● WHAT THE TASK REQUIRES
Every record here must be set down once more, precisely as it reads.

● GIVEN ENTRIES

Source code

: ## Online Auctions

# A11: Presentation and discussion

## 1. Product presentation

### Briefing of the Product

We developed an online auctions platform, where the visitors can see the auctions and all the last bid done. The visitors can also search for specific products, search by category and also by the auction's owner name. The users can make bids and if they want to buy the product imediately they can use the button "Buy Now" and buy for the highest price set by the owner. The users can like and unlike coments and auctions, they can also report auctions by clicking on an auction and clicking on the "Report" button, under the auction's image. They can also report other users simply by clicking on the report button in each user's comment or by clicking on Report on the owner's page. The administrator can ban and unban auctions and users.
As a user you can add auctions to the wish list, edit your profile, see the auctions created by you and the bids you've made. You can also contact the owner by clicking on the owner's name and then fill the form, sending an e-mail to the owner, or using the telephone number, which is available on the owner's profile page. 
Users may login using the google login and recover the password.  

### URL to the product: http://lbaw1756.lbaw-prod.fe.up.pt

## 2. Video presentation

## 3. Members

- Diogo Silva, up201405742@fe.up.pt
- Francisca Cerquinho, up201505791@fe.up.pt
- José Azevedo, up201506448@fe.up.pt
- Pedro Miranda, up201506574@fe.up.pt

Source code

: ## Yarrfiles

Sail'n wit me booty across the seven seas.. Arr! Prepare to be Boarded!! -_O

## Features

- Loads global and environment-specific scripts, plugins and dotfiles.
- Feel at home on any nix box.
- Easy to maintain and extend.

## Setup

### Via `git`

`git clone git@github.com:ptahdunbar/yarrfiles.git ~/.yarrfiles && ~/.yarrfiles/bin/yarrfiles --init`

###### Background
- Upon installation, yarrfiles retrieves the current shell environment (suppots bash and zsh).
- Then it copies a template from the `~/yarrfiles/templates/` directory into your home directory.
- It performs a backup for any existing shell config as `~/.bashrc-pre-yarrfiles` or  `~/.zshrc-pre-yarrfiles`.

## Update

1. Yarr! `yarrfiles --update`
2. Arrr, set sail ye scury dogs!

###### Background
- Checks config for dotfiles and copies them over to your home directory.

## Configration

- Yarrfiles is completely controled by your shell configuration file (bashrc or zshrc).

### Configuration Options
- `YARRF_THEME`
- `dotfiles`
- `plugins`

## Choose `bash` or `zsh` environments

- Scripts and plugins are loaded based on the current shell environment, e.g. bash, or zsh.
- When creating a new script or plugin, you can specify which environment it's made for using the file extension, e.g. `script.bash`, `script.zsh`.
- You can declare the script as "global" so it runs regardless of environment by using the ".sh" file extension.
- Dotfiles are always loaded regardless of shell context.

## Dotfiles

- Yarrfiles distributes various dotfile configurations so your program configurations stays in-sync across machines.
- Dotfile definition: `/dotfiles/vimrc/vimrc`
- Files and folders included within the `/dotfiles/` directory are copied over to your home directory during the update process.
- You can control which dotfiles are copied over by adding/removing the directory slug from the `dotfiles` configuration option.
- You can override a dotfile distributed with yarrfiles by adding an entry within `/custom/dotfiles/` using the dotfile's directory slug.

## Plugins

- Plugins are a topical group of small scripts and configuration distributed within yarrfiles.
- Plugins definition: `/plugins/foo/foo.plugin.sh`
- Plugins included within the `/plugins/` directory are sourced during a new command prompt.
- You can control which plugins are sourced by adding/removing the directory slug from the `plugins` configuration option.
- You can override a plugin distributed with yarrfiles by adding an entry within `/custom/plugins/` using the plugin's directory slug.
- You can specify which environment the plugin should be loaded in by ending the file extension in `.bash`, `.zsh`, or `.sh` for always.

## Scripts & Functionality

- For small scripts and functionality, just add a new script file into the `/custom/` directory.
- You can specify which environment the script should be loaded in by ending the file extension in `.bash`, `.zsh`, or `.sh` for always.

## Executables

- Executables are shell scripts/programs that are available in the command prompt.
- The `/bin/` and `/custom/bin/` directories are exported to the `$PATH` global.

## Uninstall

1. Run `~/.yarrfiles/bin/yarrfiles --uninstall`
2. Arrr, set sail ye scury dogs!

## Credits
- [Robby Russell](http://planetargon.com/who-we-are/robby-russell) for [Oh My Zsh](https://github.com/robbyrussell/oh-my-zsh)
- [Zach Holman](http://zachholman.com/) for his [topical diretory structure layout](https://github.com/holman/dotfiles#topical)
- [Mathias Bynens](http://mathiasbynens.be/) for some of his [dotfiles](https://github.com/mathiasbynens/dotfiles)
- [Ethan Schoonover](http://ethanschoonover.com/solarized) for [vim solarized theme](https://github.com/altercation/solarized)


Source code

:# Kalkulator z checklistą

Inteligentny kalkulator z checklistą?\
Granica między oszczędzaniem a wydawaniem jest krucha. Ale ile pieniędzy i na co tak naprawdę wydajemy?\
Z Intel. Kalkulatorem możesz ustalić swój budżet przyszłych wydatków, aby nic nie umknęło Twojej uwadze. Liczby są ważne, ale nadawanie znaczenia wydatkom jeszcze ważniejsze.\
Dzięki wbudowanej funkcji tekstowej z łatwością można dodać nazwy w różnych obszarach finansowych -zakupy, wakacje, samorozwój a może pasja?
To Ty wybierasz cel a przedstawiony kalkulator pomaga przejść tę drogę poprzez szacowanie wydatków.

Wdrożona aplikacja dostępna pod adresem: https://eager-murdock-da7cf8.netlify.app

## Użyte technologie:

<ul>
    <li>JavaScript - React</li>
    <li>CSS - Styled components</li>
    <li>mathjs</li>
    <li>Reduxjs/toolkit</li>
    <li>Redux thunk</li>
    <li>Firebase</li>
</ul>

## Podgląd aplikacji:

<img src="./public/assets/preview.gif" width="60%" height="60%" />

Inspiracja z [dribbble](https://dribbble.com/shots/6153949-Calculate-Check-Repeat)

● THE COMPLETED TASK
Source code

: ## Online Auctions

# A11: Presentation and discussion

## 1. Product presentation

### Briefing of the Product

We developed an online auctions platform, where the visitors can see the auctions and all the last bid done. The visitors can also search for specific products, search by category and also by the auction's owner name. The users can make bids and if they want to buy the product imediately they can use the button "Buy Now" and buy for the highest price set by the owner. The users can like and unlike coments and auctions, they can also report auctions by clicking on an auction and clicking on the "Report" button, under the auction's image. They can also report other users simply by clicking on the report button in each user's comment or by clicking on Report on the owner's page. The administrator can ban and unban auctions and users.
As a user you can add auctions to the wish list, edit your profile, see the auctions created by you and the bids you've made. You can also contact the owner by clicking on the owner's name and then fill the form, sending an e-mail to the owner, or using the telephone number, which is available on the owner's profile page. 
Users may login using the google login and recover the password.  

### URL to the product: http://lbaw1756.lbaw-prod.fe.up.pt

## 2. Video presentation

## 3. Members

- Diogo Silva, up201405742@fe.up.pt
- Francisca Cerquinho, up201505791@fe.up.pt
- José Azevedo, up201506448@fe.up.pt
- Pedro Miranda, up201506574@fe.up.pt

Source code

: ## Yarrfiles

Sail'n wit me booty across the seven seas.. Arr! Prepare to be Boarded!! -_O

## Features

- Loads global and environment-specific scripts, plugins and dotfiles.
- Feel at home on any nix box.
- Easy to maintain and extend.

## Setup

### Via `git`

`git clone git@github.com:ptahdunbar/yarrfiles.git ~/.yarrfiles && ~/.yarrfiles/bin/yarrfiles --init`

###### Background
- Upon installation, yarrfiles retrieves the current shell environment (suppots bash and zsh).
- Then it copies a template from the `~/yarrfiles/templates/` directory into your home directory.
- It performs a backup for any existing shell config as `~/.bashrc-pre-yarrfiles` or  `~/.zshrc-pre-yarrfiles`.

## Update

1. Yarr! `yarrfiles --update`
2. Arrr, set sail ye scury dogs!

###### Background
- Checks config for dotfiles and copies them over to your home directory.

## Configration

- Yarrfiles is completely controled by your shell configuration file (bashrc or zshrc).

### Configuration Options
- `YARRF_THEME`
- `dotfiles`
- `plugins`

## Choose `bash` or `zsh` environments

- Scripts and plugins are loaded based on the current shell environment, e.g. bash, or zsh.
- When creating a new script or plugin, you can specify which environment it's made for using the file extension, e.g. `script.bash`, `script.zsh`.
- You can declare the script as "global" so it runs regardless of environment by using the ".sh" file extension.
- Dotfiles are always loaded regardless of shell context.

## Dotfiles

- Yarrfiles distributes various dotfile configurations so your program configurations stays in-sync across machines.
- Dotfile definition: `/dotfiles/vimrc/vimrc`
- Files and folders included within the `/dotfiles/` directory are copied over to your home directory during the update process.
- You can control which dotfiles are copied over by adding/removing the directory slug from the `dotfiles` configuration option.
- You can override a dotfile distributed with yarrfiles by adding an entry within `/custom/dotfiles/` using the dotfile's directory slug.

## Plugins

- Plugins are a topical group of small scripts and configuration distributed within yarrfiles.
- Plugins definition: `/plugins/foo/foo.plugin.sh`
- Plugins included within the `/plugins/` directory are sourced during a new command prompt.
- You can control which plugins are sourced by adding/removing the directory slug from the `plugins` configuration option.
- You can override a plugin distributed with yarrfiles by adding an entry within `/custom/plugins/` using the plugin's directory slug.
- You can specify which environment the plugin should be loaded in by ending the file extension in `.bash`, `.zsh`, or `.sh` for always.

## Scripts & Functionality

- For small scripts and functionality, just add a new script file into the `/custom/` directory.
- You can specify which environment the script should be loaded in by ending the file extension in `.bash`, `.zsh`, or `.sh` for always.

## Executables

- Executables are shell scripts/programs that are available in the command prompt.
- The `/bin/` and `/custom/bin/` directories are exported to the `$PATH` global.

## Uninstall

1. Run `~/.yarrfiles/bin/yarrfiles --uninstall`
2. Arrr, set sail ye scury dogs!

## Credits
- [Robby Russell](http://planetargon.com/who-we-are/robby-russell) for [Oh My Zsh](https://github.com/robbyrussell/oh-my-zsh)
- [Zach Holman](http://zachholman.com/) for his [topical diretory structure layout](https://github.com/holman/dotfiles#topical)
- [Mathias Bynens](http://mathiasbynens.be/) for some of his [dotfiles](https://github.com/mathiasbynens/dotfiles)
- [Ethan Schoonover](http://ethanschoonover.com/solarized) for [vim solarized theme](https://github.com/altercation/solarized)


Source code

:# Kalkulator z checklistą

Inteligentny kalkulator z checklistą?\
Granica między oszczędzaniem a wydawaniem jest krucha. Ale ile pieniędzy i na co tak naprawdę wydajemy?\
Z Intel. Kalkulatorem możesz ustalić swój budżet przyszłych wydatków, aby nic nie umknęło Twojej uwadze. Liczby są ważne, ale nadawanie znaczenia wydatkom jeszcze ważniejsze.\
Dzięki wbudowanej funkcji tekstowej z łatwością można dodać nazwy w różnych obszarach finansowych -zakupy, wakacje, samorozwój a może pasja?
To Ty wybierasz cel a przedstawiony kalkulator pomaga przejść tę drogę poprzez szacowanie wydatków.

Wdrożona aplikacja dostępna pod adresem: https://eager-murdock-da7cf8.netlify.app

## Użyte technologie:

<ul>
    <li>JavaScript - React</li>
    <li>CSS - Styled components</li>
    <li>mathjs</li>
    <li>Reduxjs/toolkit</li>
    <li>Redux thunk</li>
    <li>Firebase</li>
</ul>

## Podgląd aplikacji:

<img src="./public/assets/preview.gif" width="60%" height="60%" />

Inspiracja z [dribbble](https://dribbble.com/shots/6153949-Calculate-Check-Repeat)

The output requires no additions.